Lynyrd Skynyrd Bassist Leon Wilkeson Cheated Death Twice Only to Tragically Die in a Florida Hotel Room

Tragic tales abound among celebrities. Part of it is that their fame makes incidents that wouldn’t normally register as newsworthy into front-page headlines, but there is also the fact that many living the life of luxury are out in tempting positions when it comes to substance abuse and risky behavior. 

Musicians, in particular, have a reputation for living hard lives and often taking their final bow way too soon. For the band Lynyrd Skynyrd, tragedy has certainly overshadowed much of their legacy. One member managed to cheat death twice before meeting a tragic end that many fans still find suspicious. 

Lynyrd Skynyrd (L-R) Leon Wilkeson, Allen Collins, Gary Rossington, Artimus Pyle (Top), Steve Gaines and Billy Powell looking at the camera not smiling, in black and white
Lynyrd Skynyrd (L-R) Leon Wilkeson, Allen Collins, Gary Rossington, Artimus Pyle (Top) Steve Gaines and Billy Powell | Michael Ochs Archives/Getty Images

Lynyrd Skynyrd’s legacy is tinged with tragedy

Lynyrd Skynyrd started the way many groups form: a bunch of young friends got together and started making music. Ronnie Van Zant, Gary Rossington, Allen Collins, Steve Gaines, Billy Powell, Leon Wilkeson, and Artimus Pyle got together in Jacksonville, Florida, calling themselves Lynyrd Skynyrd as an inside joke involving a gym teacher.

Soon, they found themselves caught up in a Southern rock boom that saw their fame soaring. Their first album released in 1973, and it contained “Free Bird” and “Sweet Home Alabama,” hits that would define their influence and success. 

Unfortunately, that success was short-lived. In 1977, the band’s legacy forever became one of tragedy when a plane crash killed two members of the group and left others facing serious injuries. While the band did reunite in 1987, the momentum and focus they had was lost along with Ronnie Van Zant and Steve Gaines. 
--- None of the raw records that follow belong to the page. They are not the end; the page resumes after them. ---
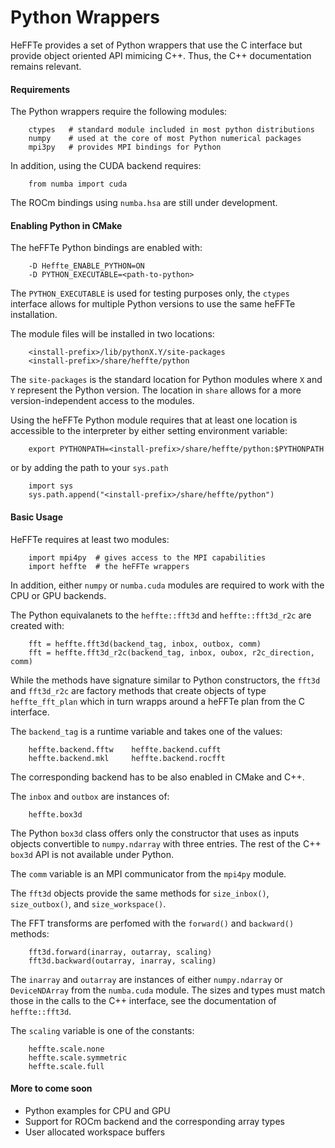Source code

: # Python Wrappers

HeFFTe provides a set of Python wrappers that use the C interface but provide object oriented API mimicing C++. Thus, the C++ documentation remains relevant.

#### Requirements

The Python wrappers require the following modules:
```
    ctypes   # standard module included in most python distributions
    numpy    # used at the core of most Python numerical packages
    mpi3py   # provides MPI bindings for Python
```
In addition, using the CUDA backend requires:
```
    from numba import cuda
```
The ROCm bindings using `numba.hsa` are still under development.


#### Enabling Python in CMake

The heFFTe Python bindings are enabled with:
```
    -D Heffte_ENABLE_PYTHON=ON
    -D PYTHON_EXECUTABLE=<path-to-python>
```
The `PYTHON_EXECUTABLE` is used for testing purposes only, the `ctypes` interface allows for multiple Python versions to use the same heFFTe installation.

The module files will be installed in two locations:
```
    <install-prefix>/lib/pythonX.Y/site-packages
    <install-prefix>/share/heffte/python
```
The `site-packages` is the standard location for Python modules where `X` and `Y` represent the Python version. The location in `share` allows for a more version-independent access to the modules.

Using the heFFTe Python module requires that at least one location is accessible to the interpreter by either setting environment variable:
```
    export PYTHONPATH=<install-prefix>/share/heffte/python:$PYTHONPATH
```
or by adding the path to your `sys.path`
```
    import sys
    sys.path.append("<install-prefix>/share/heffte/python")
```


#### Basic Usage

HeFFTe requires at least two modules:
```
    import mpi4py  # gives access to the MPI capabilities
    import heffte  # the heFFTe wrappers
```
In addition, either `numpy` or `numba.cuda` modules are required to work with the CPU or GPU backends.

The Python equivalanets to the `heffte::fft3d` and `heffte::fft3d_r2c` are created with:
```
    fft = heffte.fft3d(backend_tag, inbox, outbox, comm)
    fft = heffte.fft3d_r2c(backend_tag, inbox, oubox, r2c_direction, comm)
```
While the methods have signature similar to Python constructors, the `fft3d` and `fft3d_r2c` are factory methods that create objects of type `heffte_fft_plan` which in turn wrapps around a heFFTe plan from the C interface.

The `backend_tag` is a runtime variable and takes one of the values:
```
    heffte.backend.fftw    heffte.backend.cufft
    heffte.backend.mkl     heffte.backend.rocfft
```
The corresponding backend has to be also enabled in CMake and C++.

The `inbox` and `outbox` are instances of:
```
    heffte.box3d
```
The Python `box3d` class offers only the constructor that uses as inputs objects convertible to `numpy.ndarray` with three entries. The rest of the C++ `box3d` API is not available under Python.

The `comm` variable is an MPI communicator from the `mpi4py` module.

The `fft3d` objects provide the same methods for `size_inbox()`, `size_outbox()`, and `size_workspace()`.

The FFT transforms are perfomed with the `forward()` and `backward()` methods:
```
    fft3d.forward(inarray, outarray, scaling)
    fft3d.backward(outarray, inarray, scaling)
```
The `inarray` and `outarray` are instances of either `numpy.ndarray` or `DeviceNDArray` from the `numba.cuda` module. The sizes and types must match those in the calls to the C++ interface, see the documentation of `heffte::fft3d`.

The `scaling` variable is one of the constants:
```
    heffte.scale.none
    heffte.scale.symmetric
    heffte.scale.full
```


#### More to come soon

* Python examples for CPU and GPU
* Support for ROCm backend and the corresponding array types
* User allocated workspace buffers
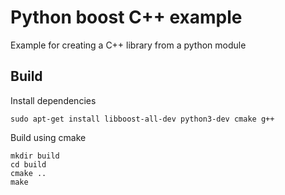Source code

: # Python boost C++ example
Example for creating a C++ library from a python module

## Build
Install dependencies
```
sudo apt-get install libboost-all-dev python3-dev cmake g++
```

Build using cmake
```
mkdir build
cd build
cmake ..
make
```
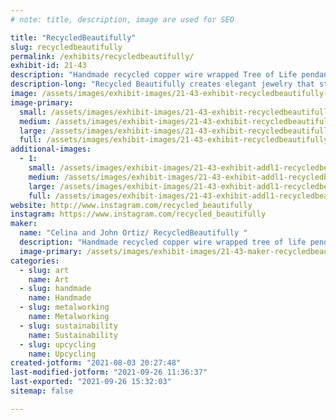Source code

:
 ```yaml
---
# note: title, description, image are used for SEO

title: "RecycledBeautifully"
slug: recycledbeautifully
permalink: /exhibits/recycledbeautifully/
exhibit-id: 21-43
description: "Handmade recycled copper wire wrapped Tree of Life pendants"
description-long: "Recycled Beautifully creates elegant jewelry that starts as garbage. Celina Ortiz and her husband find discarded television sets and deconstruct them, removing the copper and aluminum wire in the process. With this valuable material in hand, they wrap the material around stone pendants in a tree-like design. The wire spans the width of the teardrop and oval forms, framing them with delicate branches that electrifyingly extend and wrap around the stone."
image: /assets/images/exhibit-images/21-43-exhibit-recycledbeautifully-f87be30c-6435-4694-918e-6929301105e2-large.jpeg
image-primary: 
  small: /assets/images/exhibit-images/21-43-exhibit-recycledbeautifully-f87be30c-6435-4694-918e-6929301105e2-small.jpeg
  medium: /assets/images/exhibit-images/21-43-exhibit-recycledbeautifully-f87be30c-6435-4694-918e-6929301105e2-medium.jpeg
  large: /assets/images/exhibit-images/21-43-exhibit-recycledbeautifully-f87be30c-6435-4694-918e-6929301105e2-large.jpeg
  full: /assets/images/exhibit-images/21-43-exhibit-recycledbeautifully-f87be30c-6435-4694-918e-6929301105e2-full.jpeg
additional-images: 
  - 1:
    small: /assets/images/exhibit-images/21-43-exhibit-addl1-recycledbeautifully-b243a259-4e3d-4606-b220-4fb6126d5f1d-small.jpeg
    medium: /assets/images/exhibit-images/21-43-exhibit-addl1-recycledbeautifully-b243a259-4e3d-4606-b220-4fb6126d5f1d-medium.jpeg
    large: /assets/images/exhibit-images/21-43-exhibit-addl1-recycledbeautifully-b243a259-4e3d-4606-b220-4fb6126d5f1d-large.jpeg
    full: /assets/images/exhibit-images/21-43-exhibit-addl1-recycledbeautifully-b243a259-4e3d-4606-b220-4fb6126d5f1d-full.jpeg
website: http://www.instagram.com/recycled_beautifully
instagram: https://www.instagram.com/recycled_beautifully
maker: 
  name: "Celina and John Ortiz/ RecycledBeautifully "
  description: "Handmade recycled copper wire wrapped tree of life pendants."
  image-primary: /assets/images/exhibit-images/21-43-maker-recycledbeautifully-7e0dbf7d-2ba8-47a2-b64b-7f8301961f37-medium.jpeg
categories: 
  - slug: art
    name: Art
  - slug: handmade
    name: Handmade
  - slug: metalworking
    name: Metalworking
  - slug: sustainability
    name: Sustainability
  - slug: upcycling
    name: Upcycling
created-jotform: "2021-08-03 20:27:48"
last-modified-jotform: "2021-09-26 11:36:37"
last-exported: "2021-09-26 15:32:03"
sitemap: false

---
```

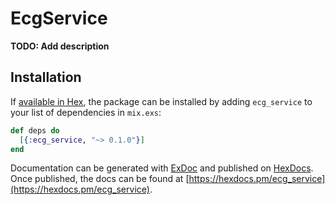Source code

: # EcgService

**TODO: Add description**

## Installation

If [available in Hex](https://hex.pm/docs/publish), the package can be installed
by adding `ecg_service` to your list of dependencies in `mix.exs`:

```elixir
def deps do
  [{:ecg_service, "~> 0.1.0"}]
end
```

Documentation can be generated with [ExDoc](https://github.com/elixir-lang/ex_doc)
and published on [HexDocs](https://hexdocs.pm). Once published, the docs can
be found at [https://hexdocs.pm/ecg_service](https://hexdocs.pm/ecg_service).

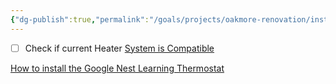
 ```yaml
---
{"dg-publish":true,"permalink":"/goals/projects/oakmore-renovation/install-google-nest-thermostat/","tags":["oakmore-renovation-task"],"created":"Jan 22, 2024, 9:58 PM"}
---
```



- [ ] Check if current Heater [System is Compatible](https://store.google.com/intl/en_us/widget/compatibility/thermostat/) 

[How to install the Google Nest Learning Thermostat](https://www.youtube.com/watch?v=dHKD-9uI24I)
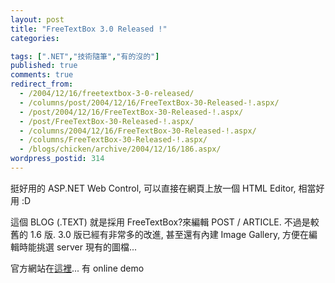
 ```yaml
---
layout: post
title: "FreeTextBox 3.0 Released !"
categories:

tags: [".NET","技術隨筆","有的沒的"]
published: true
comments: true
redirect_from:
  - /2004/12/16/freetextbox-3-0-released/
  - /columns/post/2004/12/16/FreeTextBox-30-Released-!.aspx/
  - /post/2004/12/16/FreeTextBox-30-Released-!.aspx/
  - /post/FreeTextBox-30-Released-!.aspx/
  - /columns/2004/12/16/FreeTextBox-30-Released-!.aspx/
  - /columns/FreeTextBox-30-Released-!.aspx/
  - /blogs/chicken/archive/2004/12/16/186.aspx/
wordpress_postid: 314
---
```


挺好用的 ASP.NET Web Control, 可以直接在網頁上放一個 HTML Editor, 相當好用 :D

這個 BLOG (.TEXT) 就是採用 FreeTextBox?來編輯 POST / ARTICLE. 不過是較舊的 1.6 版. 3.0 版已經有非常多的改進, 甚至還有內建 Image Gallery, 方便在編輯時能挑選 server 現有的圖檔...

官方網站在[這裡](http://www.freetextbox.com)... 有 online demo
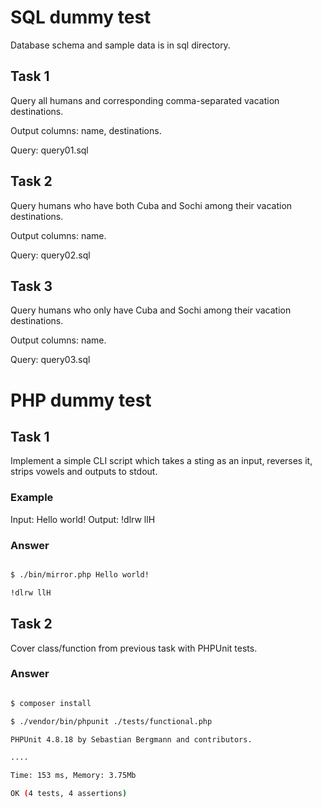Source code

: # SQL dummy test

Database schema and sample data is in sql directory.


## Task 1

Query all humans and corresponding comma-separated vacation destinations.

Output columns: name, destinations.

Query: query01.sql


## Task 2

Query humans who have both Cuba and Sochi among their vacation destinations.

Output columns: name.

Query: query02.sql


## Task 3

Query humans who only have Cuba and Sochi among their vacation destinations.

Output columns: name.

Query: query03.sql

# PHP dummy test


## Task 1

Implement a simple CLI script which takes a sting as an input, reverses it, strips vowels and outputs to stdout.

### Example

Input: Hello world!
Output: !dlrw llH

### Answer

```bash

$ ./bin/mirror.php Hello world!

!dlrw llH

```

## Task 2

Cover class/function from previous task with PHPUnit tests.


### Answer

```bash

$ composer install

$ ./vendor/bin/phpunit ./tests/functional.php

PHPUnit 4.8.18 by Sebastian Bergmann and contributors.

....

Time: 153 ms, Memory: 3.75Mb

OK (4 tests, 4 assertions)

```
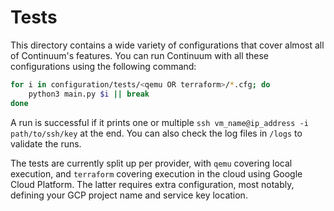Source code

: # Tests
This directory contains a wide variety of configurations that cover almost all of Continuum's features. 
You can run Continuum with all these configurations using the following command:

```bash
for i in configuration/tests/<qemu OR terraform>/*.cfg; do
    python3 main.py $i || break
done
```
A run is successful if it prints one or multiple `ssh vm_name@ip_address -i path/to/ssh/key` at the end.
You can also check the log files in `/logs` to validate the runs.

The tests are currently split up per provider, with `qemu` covering local execution, and `terraform` covering execution in the cloud using Google Cloud Platform. The latter requires extra configuration, most notably, defining your GCP project name and service key location.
Leon Wilkeson was on the plane that crashed

That tragic flight is made even more horrifying by just how close it came to not happening. First, Aerosmith had already passed up the plane and its crew — feeling uncomfortable with its safety after catching the pilots drinking whiskey. On top of that, Lynyrd Skynyrd members had seen flames shooting out of the engine just days before the fatal accident. They vowed to make finding a safer ride a priority, but the step wasn’t taken soon enough. 

Five people died in the crash, and the other members faced serious injuries. One of them was bassist Leon Wilkeson. In fact, as Grunge reports, the bass player faced the most serious injuries among the survivors including “massive internal injuries, as well as a smashed jaw, broken nose and facial bones, 15 dislodged teeth, six broken ribs, and a broken left arm and leg.” When he was rescued from the crash, he had lost an alarming amount of blood. His heart stopped twice on the operating table. Most concerning for his future career, he almost lost an arm to infection. 

Ultimately, Wilkeson did recover from the accident — arm intact — and was able to return to his musical career. He hopped around through different groups before landing back with the reunited Lynyrd Skynyrd. It was then that tragedy struck a second time. 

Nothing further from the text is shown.